Take the mini-epic "Freedom." It's drummer Romano who plays the sitar (yes, some rock bands still play the sitar) and the tribal tattoo opening, but it's Glass who makes the journey mystic. Singing lyrics like "Into the rays of the rising sun, you'll find your freedom," he erupts in a double-tracked, space-rock solo with the wah-wah guitar in one speaker and the quick, bluesy licks coming out of the other. And that's all before the sitar joins in or the drum and bass solo. It's a trip, man.

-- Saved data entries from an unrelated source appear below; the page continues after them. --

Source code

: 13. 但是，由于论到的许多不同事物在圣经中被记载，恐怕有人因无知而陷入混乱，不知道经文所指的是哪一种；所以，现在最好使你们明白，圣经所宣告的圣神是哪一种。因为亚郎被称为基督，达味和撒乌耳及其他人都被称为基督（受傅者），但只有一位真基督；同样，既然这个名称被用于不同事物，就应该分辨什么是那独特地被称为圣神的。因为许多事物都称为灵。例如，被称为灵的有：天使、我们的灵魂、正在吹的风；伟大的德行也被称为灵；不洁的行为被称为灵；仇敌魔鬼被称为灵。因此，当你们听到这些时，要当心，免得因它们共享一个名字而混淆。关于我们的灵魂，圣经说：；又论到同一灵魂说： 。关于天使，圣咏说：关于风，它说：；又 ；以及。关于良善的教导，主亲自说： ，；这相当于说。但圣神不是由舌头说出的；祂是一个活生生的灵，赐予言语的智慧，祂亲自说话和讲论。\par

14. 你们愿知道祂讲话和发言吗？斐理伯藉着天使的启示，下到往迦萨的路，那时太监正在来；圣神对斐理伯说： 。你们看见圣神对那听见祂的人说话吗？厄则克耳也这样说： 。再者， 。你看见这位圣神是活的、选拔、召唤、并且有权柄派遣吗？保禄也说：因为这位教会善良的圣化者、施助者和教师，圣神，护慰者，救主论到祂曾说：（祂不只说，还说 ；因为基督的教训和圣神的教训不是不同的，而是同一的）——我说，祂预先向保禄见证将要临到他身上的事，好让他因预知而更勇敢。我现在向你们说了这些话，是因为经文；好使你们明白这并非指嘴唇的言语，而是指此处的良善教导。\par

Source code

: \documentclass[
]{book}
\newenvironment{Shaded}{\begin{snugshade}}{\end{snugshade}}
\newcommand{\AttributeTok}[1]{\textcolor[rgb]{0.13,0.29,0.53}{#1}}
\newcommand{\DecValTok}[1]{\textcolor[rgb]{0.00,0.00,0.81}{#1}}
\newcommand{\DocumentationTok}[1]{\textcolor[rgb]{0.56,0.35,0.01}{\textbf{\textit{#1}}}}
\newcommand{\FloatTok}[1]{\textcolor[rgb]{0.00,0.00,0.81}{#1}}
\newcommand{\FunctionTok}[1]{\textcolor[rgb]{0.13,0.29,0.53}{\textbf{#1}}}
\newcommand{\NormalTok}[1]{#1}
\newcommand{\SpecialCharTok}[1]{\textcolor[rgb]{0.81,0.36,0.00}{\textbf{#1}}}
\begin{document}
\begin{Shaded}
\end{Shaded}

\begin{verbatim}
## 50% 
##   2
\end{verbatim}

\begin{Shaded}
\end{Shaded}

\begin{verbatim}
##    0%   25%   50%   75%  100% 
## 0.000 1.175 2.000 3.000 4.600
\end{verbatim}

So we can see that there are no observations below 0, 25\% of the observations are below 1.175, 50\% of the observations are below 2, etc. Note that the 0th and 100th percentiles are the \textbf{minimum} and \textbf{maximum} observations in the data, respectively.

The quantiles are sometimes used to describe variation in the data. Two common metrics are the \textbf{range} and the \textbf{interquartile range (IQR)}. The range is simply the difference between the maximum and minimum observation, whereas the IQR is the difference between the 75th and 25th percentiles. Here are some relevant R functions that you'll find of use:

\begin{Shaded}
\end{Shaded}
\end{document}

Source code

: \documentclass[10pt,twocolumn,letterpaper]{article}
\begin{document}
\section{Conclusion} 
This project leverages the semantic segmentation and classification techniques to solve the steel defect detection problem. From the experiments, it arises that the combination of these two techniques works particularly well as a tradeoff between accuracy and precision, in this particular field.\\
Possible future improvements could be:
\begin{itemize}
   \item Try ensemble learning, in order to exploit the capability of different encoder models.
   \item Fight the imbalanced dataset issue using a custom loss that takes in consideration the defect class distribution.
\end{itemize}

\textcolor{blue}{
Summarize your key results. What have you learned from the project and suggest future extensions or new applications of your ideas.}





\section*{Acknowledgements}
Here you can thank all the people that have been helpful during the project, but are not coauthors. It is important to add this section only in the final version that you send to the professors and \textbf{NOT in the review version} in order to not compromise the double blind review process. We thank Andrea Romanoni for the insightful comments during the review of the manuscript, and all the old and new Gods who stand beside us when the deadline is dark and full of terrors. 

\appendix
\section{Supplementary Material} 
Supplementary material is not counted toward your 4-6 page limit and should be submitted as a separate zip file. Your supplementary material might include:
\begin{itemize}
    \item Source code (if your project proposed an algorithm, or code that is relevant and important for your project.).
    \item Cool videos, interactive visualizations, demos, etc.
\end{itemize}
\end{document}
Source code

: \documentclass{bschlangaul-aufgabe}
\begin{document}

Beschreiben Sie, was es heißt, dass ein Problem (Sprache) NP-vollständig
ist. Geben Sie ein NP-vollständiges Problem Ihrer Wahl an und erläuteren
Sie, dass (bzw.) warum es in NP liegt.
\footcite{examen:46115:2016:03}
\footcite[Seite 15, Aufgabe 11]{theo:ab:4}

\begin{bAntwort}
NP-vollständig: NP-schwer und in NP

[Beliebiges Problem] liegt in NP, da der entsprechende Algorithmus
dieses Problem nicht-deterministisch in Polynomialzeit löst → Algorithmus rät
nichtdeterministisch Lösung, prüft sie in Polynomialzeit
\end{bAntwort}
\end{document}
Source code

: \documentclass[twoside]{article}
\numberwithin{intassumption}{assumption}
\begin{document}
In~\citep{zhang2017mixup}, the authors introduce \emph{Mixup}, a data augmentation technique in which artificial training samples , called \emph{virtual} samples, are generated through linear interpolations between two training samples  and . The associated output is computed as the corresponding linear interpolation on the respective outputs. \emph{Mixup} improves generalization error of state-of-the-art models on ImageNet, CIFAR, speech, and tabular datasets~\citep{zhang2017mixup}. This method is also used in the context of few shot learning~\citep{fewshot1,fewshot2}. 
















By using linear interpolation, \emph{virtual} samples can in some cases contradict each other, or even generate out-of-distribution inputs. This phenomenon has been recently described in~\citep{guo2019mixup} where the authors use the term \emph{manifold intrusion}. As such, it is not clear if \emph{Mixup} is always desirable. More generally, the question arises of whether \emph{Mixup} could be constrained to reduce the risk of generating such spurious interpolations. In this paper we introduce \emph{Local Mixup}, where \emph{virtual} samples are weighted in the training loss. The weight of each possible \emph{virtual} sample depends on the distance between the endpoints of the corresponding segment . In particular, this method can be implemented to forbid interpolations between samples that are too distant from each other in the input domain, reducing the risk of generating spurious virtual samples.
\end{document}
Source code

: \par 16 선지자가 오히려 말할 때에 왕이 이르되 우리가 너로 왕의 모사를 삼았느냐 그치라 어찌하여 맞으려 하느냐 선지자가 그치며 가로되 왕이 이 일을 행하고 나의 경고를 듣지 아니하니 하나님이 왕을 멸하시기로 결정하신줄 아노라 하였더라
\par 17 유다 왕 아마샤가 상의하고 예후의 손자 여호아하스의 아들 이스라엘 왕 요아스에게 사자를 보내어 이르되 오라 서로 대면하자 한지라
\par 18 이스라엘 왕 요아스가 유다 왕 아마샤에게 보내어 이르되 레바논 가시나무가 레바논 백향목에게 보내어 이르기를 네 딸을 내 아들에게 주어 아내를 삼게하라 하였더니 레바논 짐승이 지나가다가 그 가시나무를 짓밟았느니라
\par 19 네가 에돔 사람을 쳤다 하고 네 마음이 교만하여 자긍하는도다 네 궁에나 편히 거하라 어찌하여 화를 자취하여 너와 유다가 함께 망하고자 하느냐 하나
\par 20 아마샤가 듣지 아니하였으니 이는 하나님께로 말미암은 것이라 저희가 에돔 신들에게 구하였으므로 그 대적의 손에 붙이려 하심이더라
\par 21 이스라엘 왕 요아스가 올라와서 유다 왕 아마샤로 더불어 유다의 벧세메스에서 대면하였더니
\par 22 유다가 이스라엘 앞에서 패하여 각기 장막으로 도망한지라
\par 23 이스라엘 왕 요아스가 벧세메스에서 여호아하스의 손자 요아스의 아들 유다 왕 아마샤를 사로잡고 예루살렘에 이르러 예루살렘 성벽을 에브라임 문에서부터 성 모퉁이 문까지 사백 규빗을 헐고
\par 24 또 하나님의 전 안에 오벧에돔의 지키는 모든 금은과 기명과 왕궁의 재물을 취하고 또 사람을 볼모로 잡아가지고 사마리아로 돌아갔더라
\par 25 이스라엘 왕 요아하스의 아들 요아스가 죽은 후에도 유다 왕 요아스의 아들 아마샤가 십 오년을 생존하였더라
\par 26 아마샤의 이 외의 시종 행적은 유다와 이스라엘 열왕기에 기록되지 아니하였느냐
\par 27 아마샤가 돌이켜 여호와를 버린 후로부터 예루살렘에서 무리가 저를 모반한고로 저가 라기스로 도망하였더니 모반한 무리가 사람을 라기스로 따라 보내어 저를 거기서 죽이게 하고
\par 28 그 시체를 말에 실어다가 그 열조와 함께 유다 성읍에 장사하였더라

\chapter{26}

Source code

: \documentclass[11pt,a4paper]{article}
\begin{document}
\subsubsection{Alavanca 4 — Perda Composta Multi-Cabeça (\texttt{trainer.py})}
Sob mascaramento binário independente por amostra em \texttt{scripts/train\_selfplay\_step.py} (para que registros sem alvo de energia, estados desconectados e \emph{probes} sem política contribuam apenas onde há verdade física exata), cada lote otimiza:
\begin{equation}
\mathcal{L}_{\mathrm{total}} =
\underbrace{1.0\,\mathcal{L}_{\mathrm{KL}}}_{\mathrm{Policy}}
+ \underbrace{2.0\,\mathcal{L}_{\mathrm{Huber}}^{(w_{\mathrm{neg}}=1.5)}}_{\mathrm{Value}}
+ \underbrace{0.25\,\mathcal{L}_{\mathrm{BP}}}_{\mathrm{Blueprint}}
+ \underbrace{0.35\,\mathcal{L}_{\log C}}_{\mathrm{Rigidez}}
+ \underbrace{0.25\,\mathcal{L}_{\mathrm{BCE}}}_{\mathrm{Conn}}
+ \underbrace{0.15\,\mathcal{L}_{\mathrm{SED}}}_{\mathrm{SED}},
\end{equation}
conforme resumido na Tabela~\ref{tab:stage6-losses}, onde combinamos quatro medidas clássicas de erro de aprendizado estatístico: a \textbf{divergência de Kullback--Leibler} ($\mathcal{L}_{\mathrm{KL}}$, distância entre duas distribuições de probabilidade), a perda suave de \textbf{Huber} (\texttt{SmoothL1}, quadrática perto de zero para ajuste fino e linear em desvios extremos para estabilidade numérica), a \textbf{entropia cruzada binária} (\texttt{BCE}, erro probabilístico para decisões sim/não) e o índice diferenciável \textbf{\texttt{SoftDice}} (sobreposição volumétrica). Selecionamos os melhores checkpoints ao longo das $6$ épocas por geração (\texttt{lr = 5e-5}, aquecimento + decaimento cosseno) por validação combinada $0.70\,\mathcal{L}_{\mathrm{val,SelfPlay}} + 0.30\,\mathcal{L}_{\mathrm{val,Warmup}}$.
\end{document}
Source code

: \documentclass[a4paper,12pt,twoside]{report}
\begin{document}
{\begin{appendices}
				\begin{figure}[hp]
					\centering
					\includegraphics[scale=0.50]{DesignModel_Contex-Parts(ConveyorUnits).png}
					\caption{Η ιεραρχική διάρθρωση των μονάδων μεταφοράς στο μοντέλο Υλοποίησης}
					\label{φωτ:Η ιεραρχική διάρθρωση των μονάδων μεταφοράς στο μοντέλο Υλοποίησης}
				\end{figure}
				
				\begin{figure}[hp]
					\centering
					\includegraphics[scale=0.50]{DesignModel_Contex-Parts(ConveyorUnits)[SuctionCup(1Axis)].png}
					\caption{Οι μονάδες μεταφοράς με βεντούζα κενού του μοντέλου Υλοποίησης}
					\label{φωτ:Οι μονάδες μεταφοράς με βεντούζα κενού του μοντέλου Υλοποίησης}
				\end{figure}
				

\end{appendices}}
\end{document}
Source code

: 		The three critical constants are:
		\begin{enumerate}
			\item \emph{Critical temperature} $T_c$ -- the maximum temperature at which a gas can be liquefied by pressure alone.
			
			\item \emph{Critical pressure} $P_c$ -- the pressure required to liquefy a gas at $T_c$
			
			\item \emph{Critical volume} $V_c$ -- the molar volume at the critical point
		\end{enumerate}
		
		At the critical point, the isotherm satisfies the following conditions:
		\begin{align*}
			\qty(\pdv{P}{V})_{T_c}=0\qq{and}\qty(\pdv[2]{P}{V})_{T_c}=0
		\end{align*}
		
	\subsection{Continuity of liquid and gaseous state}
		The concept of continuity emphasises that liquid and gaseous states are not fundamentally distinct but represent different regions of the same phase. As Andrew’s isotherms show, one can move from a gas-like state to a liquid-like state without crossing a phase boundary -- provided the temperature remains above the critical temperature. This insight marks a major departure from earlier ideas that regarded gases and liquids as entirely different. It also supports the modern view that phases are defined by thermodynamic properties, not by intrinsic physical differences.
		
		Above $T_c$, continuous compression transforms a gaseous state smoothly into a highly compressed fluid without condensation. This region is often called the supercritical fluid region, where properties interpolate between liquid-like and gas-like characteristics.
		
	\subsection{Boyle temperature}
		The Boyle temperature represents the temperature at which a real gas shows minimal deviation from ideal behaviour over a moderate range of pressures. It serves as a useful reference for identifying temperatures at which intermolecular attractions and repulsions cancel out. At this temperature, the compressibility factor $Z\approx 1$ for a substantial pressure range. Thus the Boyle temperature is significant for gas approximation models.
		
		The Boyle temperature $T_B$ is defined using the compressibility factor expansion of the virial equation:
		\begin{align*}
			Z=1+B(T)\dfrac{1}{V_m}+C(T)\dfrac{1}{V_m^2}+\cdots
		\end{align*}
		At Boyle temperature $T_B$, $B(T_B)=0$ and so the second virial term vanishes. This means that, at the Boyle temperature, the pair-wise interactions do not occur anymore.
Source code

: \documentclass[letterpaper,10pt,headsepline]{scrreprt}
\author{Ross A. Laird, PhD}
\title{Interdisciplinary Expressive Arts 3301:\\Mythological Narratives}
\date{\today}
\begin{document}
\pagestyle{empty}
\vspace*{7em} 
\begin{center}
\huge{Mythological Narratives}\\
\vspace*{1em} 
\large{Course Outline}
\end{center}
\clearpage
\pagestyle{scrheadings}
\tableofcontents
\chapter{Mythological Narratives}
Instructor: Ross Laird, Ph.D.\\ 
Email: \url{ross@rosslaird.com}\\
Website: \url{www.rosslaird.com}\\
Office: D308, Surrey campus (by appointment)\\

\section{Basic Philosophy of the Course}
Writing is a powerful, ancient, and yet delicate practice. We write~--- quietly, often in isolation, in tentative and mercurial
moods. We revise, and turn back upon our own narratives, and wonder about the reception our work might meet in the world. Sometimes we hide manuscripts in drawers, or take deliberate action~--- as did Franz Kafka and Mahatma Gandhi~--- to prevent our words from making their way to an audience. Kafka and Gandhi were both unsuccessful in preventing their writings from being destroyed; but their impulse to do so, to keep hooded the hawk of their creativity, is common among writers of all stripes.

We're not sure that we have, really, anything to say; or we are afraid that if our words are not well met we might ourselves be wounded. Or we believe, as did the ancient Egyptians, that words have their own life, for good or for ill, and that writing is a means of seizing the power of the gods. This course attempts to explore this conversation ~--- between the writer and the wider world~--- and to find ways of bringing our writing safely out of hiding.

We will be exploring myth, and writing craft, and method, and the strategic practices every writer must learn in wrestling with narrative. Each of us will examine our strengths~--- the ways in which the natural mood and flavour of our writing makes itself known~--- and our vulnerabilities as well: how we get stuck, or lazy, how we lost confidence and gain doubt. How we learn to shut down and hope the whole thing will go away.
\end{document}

Like the rise of Nashville Pussy and Monster Magnet -- hell, even Rob Zombie -- groups like Nebula, Fu Manchu, and the Queens of the Stone Age show that there is still plenty of room for bands who appeal to those who never really got rid of the Camaro. Smoking permitted. -- David Simutis
There Is Nothing Left to Lose
It's not hard to imagine that Dave Grohl was happiest recording the Foo Fighters' self-titled 1995 debut, if only because he was allowed to do almost everything himself. Two albums later, he's still trying to do it all, or at least that's how it seems, as members stick around only long enough to leave. The band has already gone through three guitarists and two drummers, and you get the feeling that bassist Nate Mendel continues to hang around because he's the only one who can play his instrument better than Grohl thinks he can. For example, Grohl rerecorded all the drum parts on 1997's The Colour and the Shape before then-drummer William Goldsmith had even left. And more than likely, guitarist Franz Stahl (the second in a series) split for much the same reason, since Grohl handles all the guitars on There Is Nothing Left to Lose.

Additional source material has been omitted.